English 13.1.2014

EU contemplating packaging reforms

A broad reassessment of waste and packaging waste policy is taking place in the European Union. The targets and effectiveness of the packaging and packaging waste directive are being examined as one component of this undertaking. The diversity of present schemes is a challenge to law-makers.

eurooppa

The Extended Producer Responsibility Alliance (EXPRA) is a European umbrella organisation, representing packers and packaging recyclers. Its managing director, Joachim Quoden tells that there are clear pressures in the EU to raise recycling targets for packaging. “The Commission wants to ensure that manufacturers use less virgin materials and considerably more recycled materials than at present. One aim, for instance, is to take recyclability into even greater consideration in the design stage of packaging. Incineration of waste is just one additional means to lessen the burden placed on the environment,” he emphasises. Recycling plastics in particular is deemed to be important. The Commissar for the Environment, Janez Potočnik has mentioned a recycling rate of 70% to be the target in the long run. Even a target of 75% has been referred to in the European Parliament.

The Parliament’s mindset is moving away from the traditional concept of waste management towards resource efficiency. Waste issues will then be considered more in terms of product life-cycles than as a technical process, in which waste is disposed of.

Guidelines the target

The Commission is at the moment working on European-wide guidelines for the implementation of producer responsibility. Producer responsibility schemes for all categories of waste are different in all 28 EU states.

“The problem with the scheme in Germany, for instance, is a lack of transparency. As a result of business secrecy nobody understands how the money is circulating and what the calculations and statistics are based on.

Due to these shortcomings the scheme is not working as well as it could, and therefore a part of household packaging waste is not being properly collected. Statistics, definitions and the methods of calculation are prompting discussions among operators in the packaging sector throughout Europe. Reasonable comparisons can only be made if all employ the same methods and this is not the case at present,” he states.

Quoden considers the scheme in Finland to be a very workable one “You were clever in creating PYR and the producer organisations to take care of and manage packaging recycling. You have an efficient scheme. It may nevertheless be the case that extended producer responsibility for household packaging waste will turn out to be challenging even for Finland,” he says.

There are many other study and development projects in the management waste sector under consideration in the EU concerning, for instance, the termination of landfill operations, reducing the amount of waste ending up in the sea and a tighter check than present on the export of waste. Plastic waste in particular is mentioned in many respects as a problematic material requiring extra attention.

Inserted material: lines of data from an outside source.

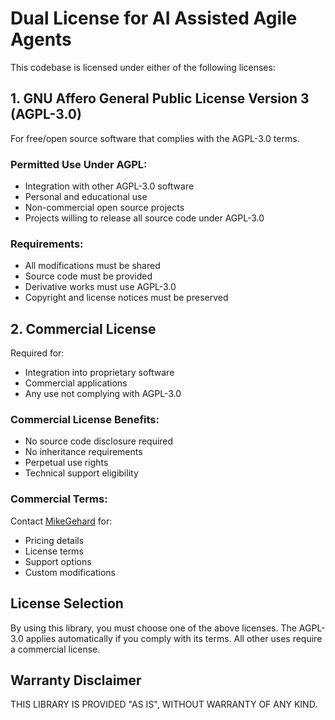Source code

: # Dual License for AI Assisted Agile Agents

This codebase is licensed under either of the following licenses:

## 1. GNU Affero General Public License Version 3 (AGPL-3.0)
For free/open source software that complies with the AGPL-3.0 terms.

### Permitted Use Under AGPL:
- Integration with other AGPL-3.0 software
- Personal and educational use
- Non-commercial open source projects
- Projects willing to release all source code under AGPL-3.0

### Requirements:
- All modifications must be shared
- Source code must be provided
- Derivative works must use AGPL-3.0
- Copyright and license notices must be preserved

## 2. Commercial License
Required for:
- Integration into proprietary software
- Commercial applications
- Any use not complying with AGPL-3.0

### Commercial License Benefits:
- No source code disclosure required
- No inheritance requirements
- Perpetual use rights
- Technical support eligibility

### Commercial Terms:
Contact [MikeGehard](mailto:mike.gehard@gmail.com) for:
- Pricing details
- License terms
- Support options
- Custom modifications

## License Selection
By using this library, you must choose one of the above licenses.
The AGPL-3.0 applies automatically if you comply with its terms.
All other uses require a commercial license.

## Warranty Disclaimer
THIS LIBRARY IS PROVIDED "AS IS", WITHOUT WARRANTY OF ANY KIND.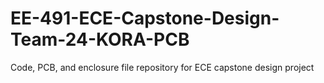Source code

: # EE-491-ECE-Capstone-Design-Team-24-KORA-PCB
Code, PCB, and enclosure file repository for ECE capstone design project
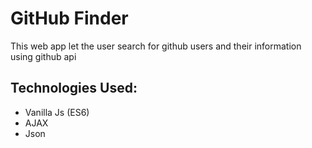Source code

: <h1>GitHub Finder</h1>

<p>This web app let the user search for github users and their information using github api</p>

<h2>Technologies Used: </h2>
<ul>
  <li>Vanilla Js (ES6)</li>
  <li>AJAX</li>
  <li>Json</li>
</ul>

PYR does not yet have any involvement with EXPRA, but the issue of membership is under consideration, according to the company’s Managing Director, Juha-Heikki Tanskanen. “EXPRA is a new organisation established this year. PYR is considering joining this alliance,” he states.

Concern about costs

Anna Vainikainen, Branch Manager for Sustainability, Environment and Energy at the Finnish Food and Drink Industries’ Federation also states that the Finnish scheme is very cost-effective, being based on thin organisational structures. “In a few EU states there seem to 20-50 producer organisations for just one category of packaging waste,” she mentions.

Vainikainen believes that differences in organising producer responsibility in practice influence obligated operators concerning the formation of a common standpoint at EU level as decisions and policies made in Brussels largely have varying effects on the schemes in the different states.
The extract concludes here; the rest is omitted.